Starting from 26th February 2022, OONI data collected from Russia started to show that twitter.com was inaccessible on many networks in the country, as illustrated below.
OONI data analysis suggests that access to twitter.com was throttled in Russia between 26th February 2022 to 4th March 2022. As the throttling of twitter.com seems to have stopped across all ISPs in Russia at the same time (~08:00 on 4th March 2022 UTC), it appears to have been centralized. Moreover, interference to twitter.com appears to have changed from throttling to blocking (through the injection of a RST packet) on 4th March 2022.
Starting from 3rd March 2022, OONI data shows the blocking of facebook.com on multiple networks in Russia, where connection resets are observed (similarly to the blocking of Twitter). The following chart aggregates OONI measurement coverage from Russia, showing that the blocking of facebook.com started several days after the blocking of twitter.com.
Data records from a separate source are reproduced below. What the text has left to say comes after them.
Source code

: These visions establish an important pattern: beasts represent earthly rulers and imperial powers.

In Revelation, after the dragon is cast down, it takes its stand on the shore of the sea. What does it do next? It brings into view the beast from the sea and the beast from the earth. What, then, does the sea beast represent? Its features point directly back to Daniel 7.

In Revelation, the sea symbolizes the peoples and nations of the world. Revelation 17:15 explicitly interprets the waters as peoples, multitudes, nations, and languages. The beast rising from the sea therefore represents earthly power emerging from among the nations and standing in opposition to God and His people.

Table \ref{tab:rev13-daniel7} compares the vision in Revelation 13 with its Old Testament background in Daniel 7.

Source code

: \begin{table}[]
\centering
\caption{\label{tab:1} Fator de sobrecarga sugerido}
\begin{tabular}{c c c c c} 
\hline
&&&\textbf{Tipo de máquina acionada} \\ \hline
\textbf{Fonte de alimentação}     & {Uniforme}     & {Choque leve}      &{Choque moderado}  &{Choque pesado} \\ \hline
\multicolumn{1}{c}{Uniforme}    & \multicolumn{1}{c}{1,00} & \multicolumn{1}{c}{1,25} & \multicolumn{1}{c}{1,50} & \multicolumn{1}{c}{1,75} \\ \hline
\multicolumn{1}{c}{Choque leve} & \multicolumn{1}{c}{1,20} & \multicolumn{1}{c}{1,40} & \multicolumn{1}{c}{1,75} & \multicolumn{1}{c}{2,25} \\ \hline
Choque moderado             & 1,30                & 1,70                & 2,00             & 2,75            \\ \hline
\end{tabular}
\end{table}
On 13th March 2022, some ISPs in Russia started to block access to www.instagram.com as well, as illustrated through the following chart.
As is evident from the above chart, all three social media platforms remain blocked on multiple networks in Russia (but remain accessible on a few networks).
Beyond social media platforms, OONI data also shows that multiple ISPs in Russia started blocking access to independent Russian news media websites (such as Dozhd and New Times) and foreign news media websites (such as BBC, Deutsche Welle, Russian version of Voice of America, and Russian service of Radio Liberty), as summarized through the following chart.
On 17th April 2022, OONI data shows that ISPs in Russia also started blocking access to the Human Rights Watch website (hrw.org).
Overall, OONI data collected from Russia shows that the implementation of internet censorship is decentralized. Every ISP in Russia is responsible for implementing government-mandated blocks independently. As a result, we observe variance in how internet censorship is implemented across Russia, as blocks are not implemented on all networks in the country, and different ISPs adopt different censorship techniques. Some ISPs implement blocks through the use of multiple techniques at the same time, making circumvention harder.